Inutilmente Ruto ha cercato di far presa sull’orgoglio nazionale dicendo che il provvedimento era necessario per “riscattare il nostro paese e affermare la nostra sovranità”. Le proteste sono continuate, la polizia il 25 giugno e nei giorni successivi ha sparato ad altezza d’uomo uccidendo decine di persone. Anche quando Ruto, vista la situazione, ha deciso che la legge non sarebbe entrata in vigore i dimostranti, invece di dirsi soddisfatti, sono tornati per strada per chiedere le sue dimissioni. Gli slogan scanditi e scritti sui manifesti hanno continuato a reclamare la fine di corruzione e malgoverno, ad accusare la classe politica di essere responsabile delle difficoltà in cui versa tanta parte della popolazione. L’11 luglio il presidente Ruto ha sciolto il governo lasciando in carica soltanto il ministro degli esteri, Musalia Mudavadi. Il giorno successivo il capo della polizia Japhet Koome ha rassegnato le dimissioni.
Neanche questo è bastato. Siccome la polizia ha vietato di svolgere manifestazioni di protesta nel centro della capitale, il 23 luglio i manifestanti hanno cercato di raggiungere l’aeroporto internazionale. Secondo una notizia dell’ultima ora, hanno rifiutato recisamente l’eventualità prospettata di un governo di unità nazionale consapevoli che sarebbe solo un espediente per rabbonire l’opposizione assegnando delle cariche ministeriali ad alcuni suoi esponenti.
Nel frattempo il resto del continente guarda con interesse a quel che succede in Kenya e prova a fare altrettanto. Nel vicino Uganda è stata organizzata una prima, grande manifestazione anti corruzione che la polizia ha represso con gli idranti e arrestando decine di persone. Il presidente Yoweri Museveni, all’annuncio di una nuova protesta indetta per il 23 luglio ha minacciato gli organizzatori accusandoli di “essere al servizio di potenze straniere”, dicendo che “stavano giocando con il fuoco” e che non avrebbe consentito a nessuno di interferire con le attività del governo.

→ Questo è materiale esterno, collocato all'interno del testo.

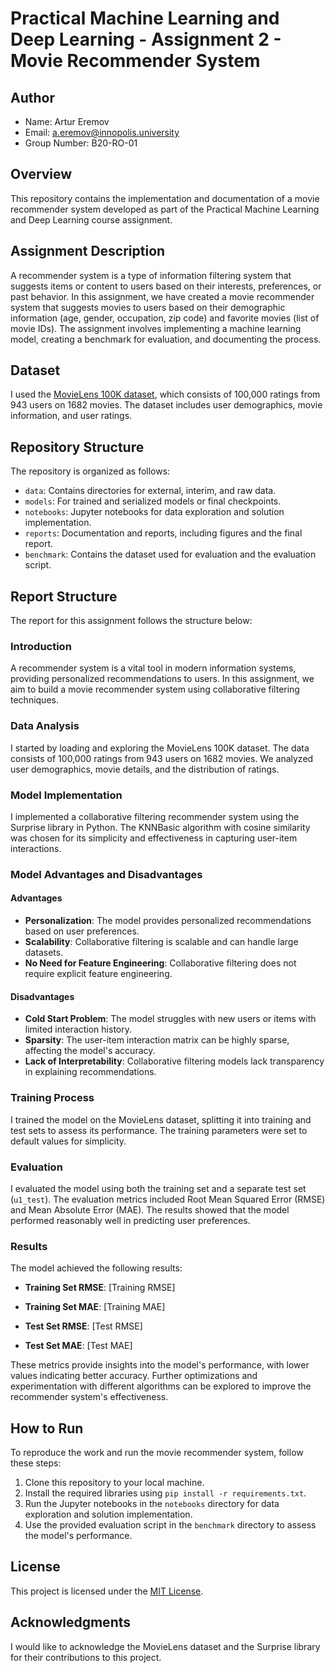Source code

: # Practical Machine Learning and Deep Learning - Assignment 2 - Movie Recommender System

## Author
- Name: Artur Eremov
- Email: a.eremov@innopolis.university
- Group Number: B20-RO-01

## Overview
This repository contains the implementation and documentation of a movie recommender system developed as part of the Practical Machine Learning and Deep Learning course assignment.

## Assignment Description
A recommender system is a type of information filtering system that suggests items or content to users based on their interests, preferences, or past behavior. In this assignment, we have created a movie recommender system that suggests movies to users based on their demographic information (age, gender, occupation, zip code) and favorite movies (list of movie IDs). The assignment involves implementing a machine learning model, creating a benchmark for evaluation, and documenting the process.

## Dataset
I used the [MovieLens 100K dataset](https://grouplens.org/datasets/movielens/100k/), which consists of 100,000 ratings from 943 users on 1682 movies. The dataset includes user demographics, movie information, and user ratings.

## Repository Structure
The repository is organized as follows:

- `data`: Contains directories for external, interim, and raw data.
- `models`: For trained and serialized models or final checkpoints.
- `notebooks`: Jupyter notebooks for data exploration and solution implementation.
- `reports`: Documentation and reports, including figures and the final report.
- `benchmark`: Contains the dataset used for evaluation and the evaluation script.

## Report Structure
The report for this assignment follows the structure below:

### Introduction
A recommender system is a vital tool in modern information systems, providing personalized recommendations to users. In this assignment, we aim to build a movie recommender system using collaborative filtering techniques.

### Data Analysis
I started by loading and exploring the MovieLens 100K dataset. The data consists of 100,000 ratings from 943 users on 1682 movies. We analyzed user demographics, movie details, and the distribution of ratings.

### Model Implementation
I implemented a collaborative filtering recommender system using the Surprise library in Python. The KNNBasic algorithm with cosine similarity was chosen for its simplicity and effectiveness in capturing user-item interactions.

### Model Advantages and Disadvantages
#### Advantages
- **Personalization**: The model provides personalized recommendations based on user preferences.
- **Scalability**: Collaborative filtering is scalable and can handle large datasets.
- **No Need for Feature Engineering**: Collaborative filtering does not require explicit feature engineering.

#### Disadvantages
- **Cold Start Problem**: The model struggles with new users or items with limited interaction history.
- **Sparsity**: The user-item interaction matrix can be highly sparse, affecting the model's accuracy.
- **Lack of Interpretability**: Collaborative filtering models lack transparency in explaining recommendations.

### Training Process
I trained the model on the MovieLens dataset, splitting it into training and test sets to assess its performance. The training parameters were set to default values for simplicity.

### Evaluation
I evaluated the model using both the training set and a separate test set (`u1_test`). The evaluation metrics included Root Mean Squared Error (RMSE) and Mean Absolute Error (MAE). The results showed that the model performed reasonably well in predicting user preferences.

### Results
The model achieved the following results:

- **Training Set RMSE**: [Training RMSE]
- **Training Set MAE**: [Training MAE]

- **Test Set RMSE**: [Test RMSE]
- **Test Set MAE**: [Test MAE]

These metrics provide insights into the model's performance, with lower values indicating better accuracy. Further optimizations and experimentation with different algorithms can be explored to improve the recommender system's effectiveness.

## How to Run
To reproduce the work and run the movie recommender system, follow these steps:

1. Clone this repository to your local machine.
2. Install the required libraries using `pip install -r requirements.txt`.
3. Run the Jupyter notebooks in the `notebooks` directory for data exploration and solution implementation.
4. Use the provided evaluation script in the `benchmark` directory to assess the model's performance.

## License
This project is licensed under the [MIT License](LICENSE).

## Acknowledgments
I would like to acknowledge the MovieLens dataset and the Surprise library for their contributions to this project.

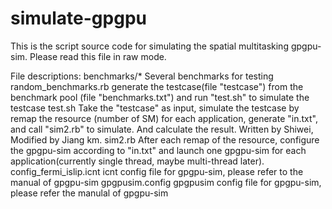 simulate-gpgpu
==============
This is the script source code for simulating the spatial multitasking gpgpu-sim. Please read this file in raw mode.

File descriptions:
benchmarks/*                    Several benchmarks for testing
random_benchmarks.rb            generate the testcase(file "testcase") from the benchmark pool (file "benchmarks.txt") 
                                and run "test.sh" to simulate the testcase
test.sh                         Take the "testcase" as input, simulate the testcase by remap the resource (number of SM) 
                                for each application, generate "in.txt", and call "sim2.rb" to simulate. And calculate 
                                the result.
                                Written by Shiwei, Modified by Jiang km.
sim2.rb                         After each remap of the resource, configure the gpgpu-sim according to "in.txt" and 
                                launch one gpgpu-sim for each application(currently single thread, maybe multi-thread 
                                later). 
config_fermi_islip.icnt         icnt config file for gpgpu-sim, please refer to the manual of gpgpu-sim
gpgpusim.config                 gpgpusim config file for gpgpu-sim, please refer the manulal of gpgpu-sim



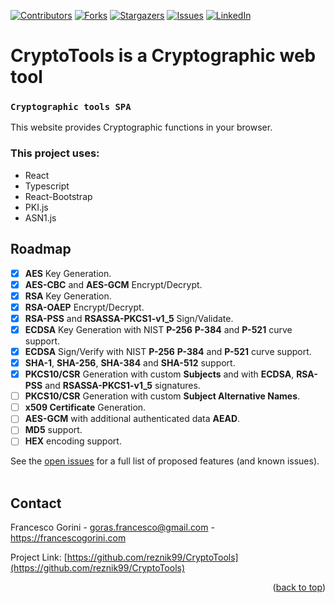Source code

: <div id="top"></div>

[![Contributors][contributors-shield]][contributors-url]
[![Forks][forks-shield]][forks-url]
[![Stargazers][stars-shield]][stars-url]
[![Issues][issues-shield]][issues-url]
[![LinkedIn][linkedin-shield]][linkedin-url]

# CryptoTools is a Cryptographic web tool



### `Cryptographic tools SPA`

This website provides Cryptographic functions in your browser.

### This project uses:
- React
- Typescript
- React-Bootstrap
- PKI.js
- ASN1.js

<!-- ROADMAP -->
## Roadmap

- [x] __AES__ Key Generation.
- [x] __AES-CBC__ and __AES-GCM__ Encrypt/Decrypt.
- [x] __RSA__ Key Generation.
- [x] __RSA-OAEP__ Encrypt/Decrypt.
- [x] __RSA-PSS__ and __RSASSA-PKCS1-v1_5__ Sign/Validate.
- [x] __ECDSA__ Key Generation with NIST __P-256__ __P-384__ and __P-521__ curve support.
- [x] __ECDSA__ Sign/Verify with NIST __P-256__ __P-384__ and __P-521__ curve support.
- [x] __SHA-1__, __SHA-256__, __SHA-384__ and __SHA-512__ support.
- [x] __PKCS10/CSR__ Generation with custom __Subjects__ and with __ECDSA__, __RSA-PSS__ and __RSASSA-PKCS1-v1_5__ signatures.
- [ ] __PKCS10/CSR__ Generation with custom __Subject Alternative Names__.
- [ ] __x509 Certificate__ Generation.
- [ ] __AES-GCM__ with additional authenticated data __AEAD__.
- [ ] __MD5__ support.
- [ ] __HEX__ encoding support.

See the [open issues](https://github.com/reznik99/go-dcc/issues) for a full list of proposed features (and known issues).
<br>
<br>

<!-- CONTACT -->
## Contact

Francesco Gorini - goras.francesco@gmail.com - https://francescogorini.com

Project Link: [https://github.com/reznik99/CryptoTools](https://github.com/reznik99/CryptoTools)

<p align="right">(<a href="#top">back to top</a>)</p>

<!-- MARKDOWN LINKS & IMAGES -->
<!-- https://www.markdownguide.org/basic-syntax/#reference-style-links -->
[contributors-shield]: https://img.shields.io/github/contributors/reznik99/go-dcc.svg?style=for-the-badge
[contributors-url]: https://github.com/reznik99/go-dcc/graphs/contributors
[forks-shield]: https://img.shields.io/github/forks/reznik99/cryptotools.svg?style=for-the-badge
[forks-url]: https://github.com/reznik99/cryptotools/network/members
[stars-shield]: https://img.shields.io/github/stars/reznik99/cryptotools.svg?style=for-the-badge
[stars-url]: https://github.com/reznik99/cryptotools/stargazers
[issues-shield]: https://img.shields.io/github/issues/reznik99/cryptotools?style=for-the-badge
[issues-url]: https://github.com/reznik99/cryptotools/issues
[license-shield]: https://img.shields.io/github/license/reznik99/cryptotools?style=for-the-badge
[linkedin-shield]: https://img.shields.io/badge/-LinkedIn-black.svg?style=for-the-badge&logo=linkedin&colorB=555
[linkedin-url]: https://www.linkedin.com/in/francesco-gorini-b334861a6/
[screenshot]: res/read-me-banner.jpg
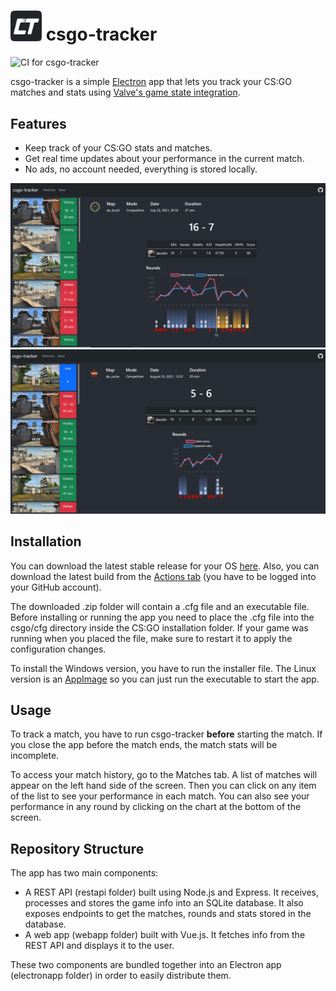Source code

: 
# <img src="icon.svg" width="50"/> csgo-tracker
![CI for csgo-tracker](https://github.com/davidaf3/csgo-tracker/actions/workflows/csgo-tracker.yml/badge.svg)

csgo-tracker is a simple [Electron](https://www.electronjs.org/) app that lets you track your CS:GO matches and stats using [Valve's game state integration](https://developer.valvesoftware.com/wiki/Counter-Strike:_Global_Offensive_Game_State_Integration).

## Features
- Keep track of your CS:GO stats and matches.
- Get real time updates about your performance in the current match.
- No ads, no account needed, everything is stored locally.

<img src="screenshot1.png" alt="screenshot1" width="800"/>
<img src="screenshot2.png" alt="screenshot2" width="800"/>

## Installation
You can download the latest stable release for your OS [here](https://github.com/davidaf3/csgo-tracker/releases). Also, you can download the latest build from the [Actions tab](https://github.com/davidaf3/csgo-tracker/actions) (you have to be logged into your GitHub account). 

The downloaded .zip folder will contain a .cfg file and an executable file. Before installing or running the app you need to place the .cfg file into the csgo/cfg directory inside the CS:GO installation folder. If your game was running when you placed the file, make sure to restart it to apply the configuration changes.

To install the Windows version, you have to run the installer file. The Linux version is an [AppImage](https://appimage.org/) so you can just run the executable to start the app.

## Usage
To track a match, you have to run csgo-tracker **before** starting the match. If you close the app before the match ends, the match stats will be incomplete. 

To access your match history, go to the Matches tab. A list of matches will appear on the left hand side of the screen. Then you can click on any item of the list to see your performance in each match. You can also see your performance in any round by clicking on the chart at the bottom of the screen.

## Repository Structure
The app has two main components:
- A REST API (restapi folder) built using Node.js and Express. It receives, processes and stores the game info into an SQLite database. It also exposes endpoints to get the matches, rounds and stats stored in the database.
- A web app (webapp folder) built with Vue.js. It fetches info from the REST API and displays it to the user.

These two components are bundled together into an Electron app (electronapp folder) in order to easily distribute them.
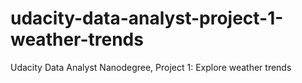 # udacity-data-analyst-project-1-weather-trends
Udacity Data Analyst Nanodegree, Project 1: Explore weather trends
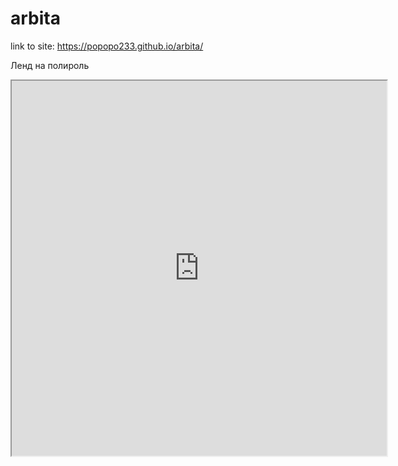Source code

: # arbita
link to site: https://popopo233.github.io/arbita/

Ленд на полироль
<iframe src="http://woodclean.xfastcart.com/m1/?off=aybqcE5y&lnk=10947&m=abf802d470" name="iframe985426" width="600px" height="600px" scrolling="auto" frameborder="1" align="center"></iframe>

A 5mila chilometri di distanza, anche in Nigeria i giovani seguono con attenzione le proteste dei loro coetanei kenyani. Stanno organizzando una manifestazione anti corruzione nella capitale Abuja e forse in altre città per il 1° agosto. Il presidente Bola Tinubu ha reagito sprezzante accusando “alcuni uomini e alcune donne” di voler mobilitare i giovani per loro “sinistri motivi”. Gli è stato replicato che la situazione del paese è tale per cui la maggior parte delle famiglie si possono permettere solo un misero pasto al giorno e molti si procurano da mangiare frugando nella spazzatura e che quindi il governo deve pensare a interventi seri e non liquidare i giovani dicendo che sono manovrati da qualcuno.
Come se niente fosse successo, intanto i politici kenyani continuano a ostentare la loro ricchezza sulle reti social dove pubblicano immagini di auto di lusso, di elicotteri privati, di ville e piscine.